To investigate the underlying reasons behind the improved performance of the network trained on foveated images, we reviewed images that were correctly classified after foveation but were misclassified without foveation (Figure 3C). We observed two types of benefits. First, foveation helped to disambiguate between similar categories, such as in the “digital watch” and “freight car” images. Here, the full-resolution network incorrectly classified these images as “digital clock” and “passenger car” but the foveated network correctly classified them. Likewise the “airliner” is classified as “war plane” and “spacecraft” with higher probability than “airliner” itself by the full-resolution network but is correctly classified after foveation. Second, foveation improved the quality of top-ranked guesses as in the case of “dalmatian” where the full-resolution network determined other categories as more likely (trilobite, hook, necklace). The foveated network also made reasonable guesses for the other likely categories (Great Dane, English Foxhound, etc).

To quantify these patterns across all categories, we calculated the average rank of the correct class label in the networks trained without and with foveation.
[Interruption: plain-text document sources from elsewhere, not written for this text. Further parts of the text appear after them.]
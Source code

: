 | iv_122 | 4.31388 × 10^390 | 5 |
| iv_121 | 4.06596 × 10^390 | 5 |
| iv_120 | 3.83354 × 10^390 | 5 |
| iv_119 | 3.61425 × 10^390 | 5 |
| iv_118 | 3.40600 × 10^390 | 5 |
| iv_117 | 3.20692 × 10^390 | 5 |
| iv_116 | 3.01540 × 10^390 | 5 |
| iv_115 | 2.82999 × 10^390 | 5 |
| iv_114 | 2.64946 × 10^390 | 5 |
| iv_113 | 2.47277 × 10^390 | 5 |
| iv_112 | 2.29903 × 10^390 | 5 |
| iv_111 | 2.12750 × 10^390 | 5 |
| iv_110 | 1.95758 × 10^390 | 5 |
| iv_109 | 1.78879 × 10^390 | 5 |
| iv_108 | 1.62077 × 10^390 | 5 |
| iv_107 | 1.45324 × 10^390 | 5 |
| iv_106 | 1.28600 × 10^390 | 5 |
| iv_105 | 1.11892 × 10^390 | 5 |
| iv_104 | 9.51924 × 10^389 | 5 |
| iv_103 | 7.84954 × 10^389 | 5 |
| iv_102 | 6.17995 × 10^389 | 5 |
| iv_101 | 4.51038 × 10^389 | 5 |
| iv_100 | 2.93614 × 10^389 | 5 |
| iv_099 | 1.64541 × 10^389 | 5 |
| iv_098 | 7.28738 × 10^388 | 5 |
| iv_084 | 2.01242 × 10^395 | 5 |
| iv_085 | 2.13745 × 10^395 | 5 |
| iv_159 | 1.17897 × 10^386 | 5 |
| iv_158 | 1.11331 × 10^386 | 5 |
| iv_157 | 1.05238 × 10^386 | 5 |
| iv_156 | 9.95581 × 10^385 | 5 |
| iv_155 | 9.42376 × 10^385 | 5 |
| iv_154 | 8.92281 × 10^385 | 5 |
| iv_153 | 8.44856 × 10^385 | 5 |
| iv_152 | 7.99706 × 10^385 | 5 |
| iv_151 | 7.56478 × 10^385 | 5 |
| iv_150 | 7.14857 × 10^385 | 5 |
As expected, the average rank was significantly smaller for the network trained with foveation (rank of correct class label for best network, mean ± std: 19.72 ± 65.2 & 18.5 ± 61.5 for network trained without and with foveation respectively, p < 0.05, sign-rank test).
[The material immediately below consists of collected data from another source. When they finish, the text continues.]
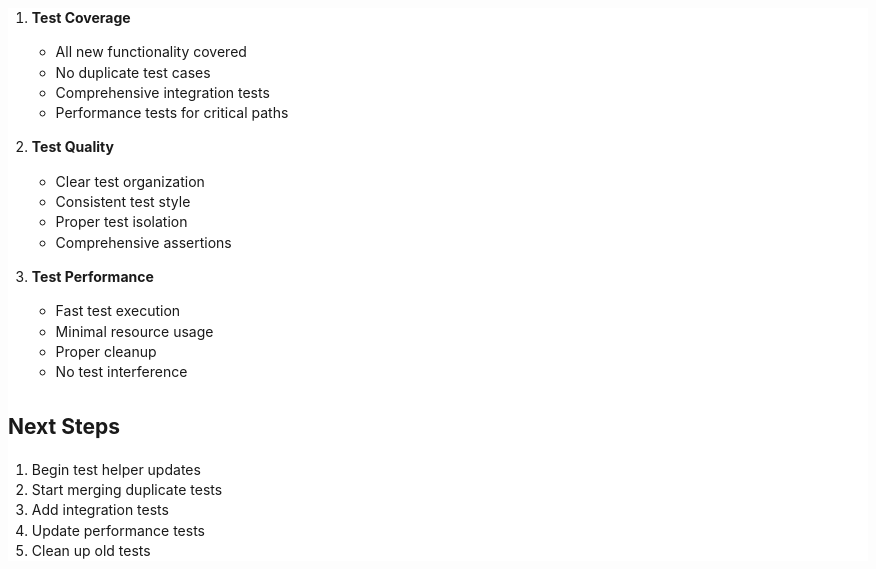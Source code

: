 1. **Test Coverage**

   - All new functionality covered
   - No duplicate test cases
   - Comprehensive integration tests
   - Performance tests for critical paths

2. **Test Quality**

   - Clear test organization
   - Consistent test style
   - Proper test isolation
   - Comprehensive assertions

3. **Test Performance**
   - Fast test execution
   - Minimal resource usage
   - Proper cleanup
   - No test interference

## Next Steps

1. Begin test helper updates
2. Start merging duplicate tests
3. Add integration tests
4. Update performance tests
5. Clean up old tests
Next, we wondered whether the improvement due to foveation came from improved performance on specific object classes with large size, or with more eccentric position in the image, or with more clutter. To this end, we calculated the correlation between the foveation improvement for each category with the average object size, average object horizontal and vertical position, average number of interest points in the image (as a proxy for clutter; calculated using SURF feature detection -- detectSURFFeatures function in MATLAB). This revealed no systematic correlations (r = -0.05, 0.02, -0.04 and 0.02 for object size, object horizontal and vertical position and interest points respectively; p > 0.1 in all cases).

Next we wondered whether these results would generalize to other image datasets or neural network architectures. To this end we trained a ResNet-18 architecture (He et al., 2016) on ImageNet and another custom neural network architecture for person categorization over images chosen from the MSCOCO database (Lin et al., 2014). In both cases, using human-like peripheral blur yielded optimal performance (Section S2 and S3 for ResNet-18 and MSCOCO results respectively).

Evolution of the foveation advantage across neural network training

In the above results, the overall improvement of the network with human-like foveation could arise from improved detection of objects, or a decrease in the rate of false alarms. It could also arise early or late during training which may further elucidate the nature of the underlying features. To investigate this possibility, we saved the model weights every five epochs during training and calculated the overall percentages of hits and false alarms. We then calculated hits and false alarms over the course of learning for two networks: the best network (with human-like foveation) and the network trained on full resolution images (no foveation).We found that the improvement in accuracy for the foveated network largely came from both an increase in the hits (Figure 4A) and a reduction in false alarms (Figure 4B). This trend emerged very early during network training and remained consistent through the course of training for all three seeds. Thus, the network trained on foveated images achieves greater accuracy fairly early on during training and learns faster.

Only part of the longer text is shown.